Records to process section start

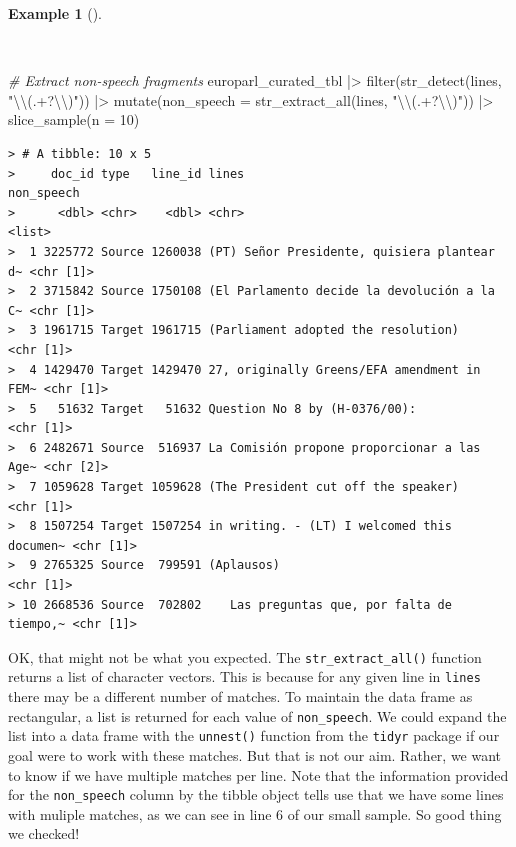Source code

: \documentclass[
  letterpaper,
  DIV=11,
  numbers=noendperiod]{scrreport}
\newenvironment{Shaded}{\begin{snugshade}}{\end{snugshade}}
\newcommand{\AttributeTok}[1]{\textcolor[rgb]{0.00,0.00,0.00}{#1}}
\newcommand{\CommentTok}[1]{\textcolor[rgb]{0.00,0.00,0.00}{\textit{#1}}}
\newcommand{\DecValTok}[1]{\textcolor[rgb]{0.00,0.00,0.00}{#1}}
\newcommand{\FunctionTok}[1]{\textcolor[rgb]{0.00,0.00,0.00}{#1}}
\newcommand{\NormalTok}[1]{\textcolor[rgb]{0.00,0.00,0.00}{#1}}
\newcommand{\SpecialCharTok}[1]{\textcolor[rgb]{0.00,0.00,0.00}{#1}}
\newcommand{\StringTok}[1]{\textcolor[rgb]{0.00,0.00,0.00}{#1}}
\theoremstyle{definition}
\newtheorem{example}{Example}[chapter]
\theoremstyle{remark}
\begin{document}
\begin{example}[]\protect\hypertarget{exm-td-europarl-search-non-speech-3}{}\label{exm-td-europarl-search-non-speech-3}

~

\begin{Shaded}
\begin{Highlighting}[]
\CommentTok{\# Extract non{-}speech fragments}
\NormalTok{europarl\_curated\_tbl }\SpecialCharTok{|\textgreater{}}
  \FunctionTok{filter}\NormalTok{(}\FunctionTok{str\_detect}\NormalTok{(lines, }\StringTok{"}\SpecialCharTok{\textbackslash{}\textbackslash{}}\StringTok{(.+?}\SpecialCharTok{\textbackslash{}\textbackslash{}}\StringTok{)"}\NormalTok{)) }\SpecialCharTok{|\textgreater{}}
  \FunctionTok{mutate}\NormalTok{(}\AttributeTok{non\_speech =} \FunctionTok{str\_extract\_all}\NormalTok{(lines, }\StringTok{"}\SpecialCharTok{\textbackslash{}\textbackslash{}}\StringTok{(.+?}\SpecialCharTok{\textbackslash{}\textbackslash{}}\StringTok{)"}\NormalTok{)) }\SpecialCharTok{|\textgreater{}} 
  \FunctionTok{slice\_sample}\NormalTok{(}\AttributeTok{n =} \DecValTok{10}\NormalTok{)}
\end{Highlighting}
\end{Shaded}

\begin{verbatim}
> # A tibble: 10 x 5
>     doc_id type   line_id lines                                       non_speech
>      <dbl> <chr>    <dbl> <chr>                                       <list>    
>  1 3225772 Source 1260038 (PT) Señor Presidente, quisiera plantear d~ <chr [1]> 
>  2 3715842 Source 1750108 (El Parlamento decide la devolución a la C~ <chr [1]> 
>  3 1961715 Target 1961715 (Parliament adopted the resolution)         <chr [1]> 
>  4 1429470 Target 1429470 27, originally Greens/EFA amendment in FEM~ <chr [1]> 
>  5   51632 Target   51632 Question No 8 by (H-0376/00):               <chr [1]> 
>  6 2482671 Source  516937 La Comisión propone proporcionar a las Age~ <chr [2]> 
>  7 1059628 Target 1059628 (The President cut off the speaker)         <chr [1]> 
>  8 1507254 Target 1507254 in writing. - (LT) I welcomed this documen~ <chr [1]> 
>  9 2765325 Source  799591 (Aplausos)                                  <chr [1]> 
> 10 2668536 Source  702802    Las preguntas que, por falta de tiempo,~ <chr [1]>
\end{verbatim}

\end{example}

OK, that might not be what you expected. The
\texttt{str\_extract\_all()} function returns a list of character
vectors. This is because for any given line in \texttt{lines} there may
be a different number of matches. To maintain the data frame as
rectangular, a list is returned for each value of \texttt{non\_speech}.
We could expand the list into a data frame with the \texttt{unnest()}
function from the \texttt{tidyr} package if our goal were to work with
these matches. But that is not our aim. Rather, we want to know if we
have multiple matches per line. Note that the information provided for
the \texttt{non\_speech} column by the tibble object tells use that we
have some lines with muliple matches, as we can see in line 6 of our
small sample. So good thing we checked!
\end{document}
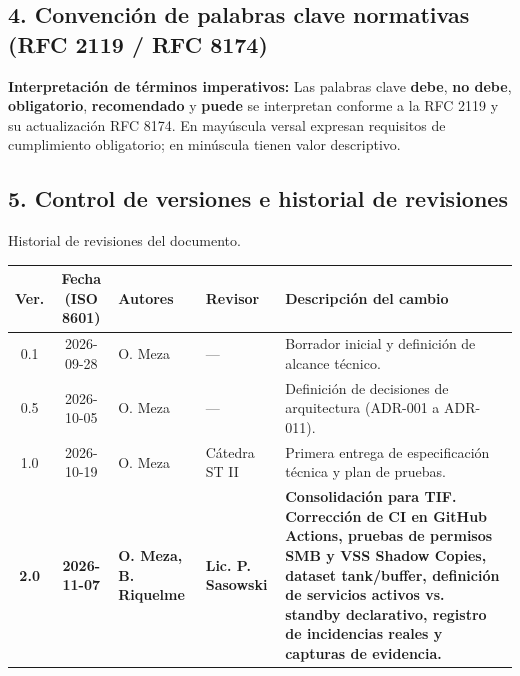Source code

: \documentclass[10pt,a4paper]{article}
\begin{document}
\subsection*{4. Convención de palabras clave normativas (RFC 2119 / RFC 8174)}
\begin{normativabox}{}
\textbf{Interpretación de términos imperativos:} Las palabras clave \textbf{debe}, \textbf{no debe}, \textbf{obligatorio}, \textbf{recomendado} y \textbf{puede} se interpretan conforme a la RFC 2119 y su actualización RFC 8174. En mayúscula versal expresan requisitos de cumplimiento obligatorio; en minúscula tienen valor descriptivo.
\end{normativabox}

\subsection*{5. Control de versiones e historial de revisiones}
Historial de revisiones del documento.

\begin{table}[htbp]
\centering
\small
\begin{tabular}{|c|c|p{2.6cm}|p{2.5cm}|p{6.1cm}|}
\hline
\textbf{\textsf{Ver.}} & \textbf{\textsf{Fecha (ISO 8601)}} & \textbf{\textsf{Autores}} & \textbf{\textsf{Revisor}} & \textbf{\textsf{Descripción del cambio}} \\
\hline
0.1 & 2026-09-28 & O. Meza & — & Borrador inicial y definición de alcance técnico. \\
\hline
0.5 & 2026-10-05 & O. Meza & — & Definición de decisiones de arquitectura (ADR-001 a ADR-011). \\
\hline
1.0 & 2026-10-19 & O. Meza & Cátedra ST II & Primera entrega de especificación técnica y plan de pruebas. \\
\hline
\textbf{2.0} & \textbf{2026-11-07} & \textbf{O. Meza, B. Riquelme} & \textbf{Lic. P. Sasowski} & \textbf{Consolidación para TIF. Corrección de CI en GitHub Actions, pruebas de permisos SMB y VSS Shadow Copies, dataset tank/buffer, definición de servicios activos vs. standby declarativo, registro de incidencias reales y capturas de evidencia.} \\
\hline
\end{tabular}
\end{table}

\newpage
\end{document}
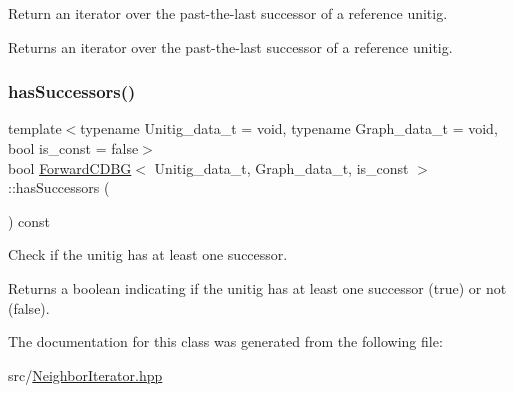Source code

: Return an iterator over the past-\/the-\/last successor of a reference unitig. 

\begin{DoxyReturn}{Returns}
an iterator over the past-\/the-\/last successor of a reference unitig. 
\end{DoxyReturn}
\mbox{\label{classForwardCDBG_a17b11e73f1754c52ff4bb771bdefca08}} 
\subsubsection{\texorpdfstring{has\+Successors()}{hasSuccessors()}}
{\footnotesize\ttfamily template$<$typename Unitig\+\_\+data\+\_\+t  = void, typename Graph\+\_\+data\+\_\+t  = void, bool is\+\_\+const = false$>$ \\
bool \hyperlink{classForwardCDBG}{Forward\+C\+D\+BG}$<$ Unitig\+\_\+data\+\_\+t, Graph\+\_\+data\+\_\+t, is\+\_\+const $>$\+::has\+Successors (\begin{DoxyParamCaption}{ }\end{DoxyParamCaption}) const}



Check if the unitig has at least one successor. 

\begin{DoxyReturn}{Returns}
a boolean indicating if the unitig has at least one successor (true) or not (false). 
\end{DoxyReturn}


The documentation for this class was generated from the following file\+:\begin{DoxyCompactItemize}
\item 
src/\hyperlink{NeighborIterator_8hpp}{Neighbor\+Iterator.\+hpp}\end{DoxyCompactItemize}
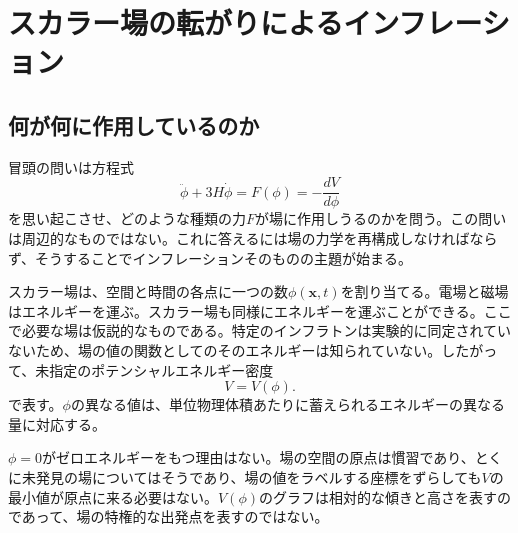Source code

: \chapter{スカラー場の転がりによるインフレーション}


\section{何が何に作用しているのか}

冒頭の問いは方程式
\begin{equation}
\ddot\phi+3H\dot\phi
=F(\phi)
=-\frac{dV}{d\phi}
\label{eq:c09-opening}
\end{equation}
を思い起こさせ、どのような種類の力\(F\)が場に作用しうるのかを問う。この問いは周辺的なものではない。これに答えるには場の力学を再構成しなければならず、そうすることでインフレーションそのものの主題が始まる。

スカラー場は、空間と時間の各点に一つの数\(\phi(\mathbf x,t)\)を割り当てる。電場と磁場はエネルギーを運ぶ。スカラー場も同様にエネルギーを運ぶことができる。ここで必要な場は仮説的なものである。特定のインフラトンは実験的に同定されていないため、場の値の関数としてのそのエネルギーは知られていない。したがって、未指定のポテンシャルエネルギー密度
\begin{equation}
V=V(\phi).
\label{eq:c09-potential}
\end{equation}
で表す。\(\phi\)の異なる値は、単位物理体積あたりに蓄えられるエネルギーの異なる量に対応する。

\(\phi=0\)がゼロエネルギーをもつ理由はない。場の空間の原点は慣習であり、とくに未発見の場についてはそうであり、場の値をラベルする座標をずらしても\(V\)の最小値が原点に来る必要はない。\(V(\phi)\)のグラフは相対的な傾きと高さを表すのであって、場の特権的な出発点を表すのではない。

Records to process section end

### What is being asked
Search the listing for the string "NormalTok". Copy each line where it turns up.

### Exercise output
\newcommand{\NormalTok}[1]{\textcolor[rgb]{0.00,0.00,0.00}{#1}}
\NormalTok{europarl\_curated\_tbl }\SpecialCharTok{|\textgreater{}}
  \FunctionTok{filter}\NormalTok{(}\FunctionTok{str\_detect}\NormalTok{(lines, }\StringTok{"}\SpecialCharTok{\textbackslash{}\textbackslash{}}\StringTok{(.+?}\SpecialCharTok{\textbackslash{}\textbackslash{}}\StringTok{)"}\NormalTok{)) }\SpecialCharTok{|\textgreater{}}
  \FunctionTok{mutate}\NormalTok{(}\AttributeTok{non\_speech =} \FunctionTok{str\_extract\_all}\NormalTok{(lines, }\StringTok{"}\SpecialCharTok{\textbackslash{}\textbackslash{}}\StringTok{(.+?}\SpecialCharTok{\textbackslash{}\textbackslash{}}\StringTok{)"}\NormalTok{)) }\SpecialCharTok{|\textgreater{}} 
  \FunctionTok{slice\_sample}\NormalTok{(}\AttributeTok{n =} \DecValTok{10}\NormalTok{)}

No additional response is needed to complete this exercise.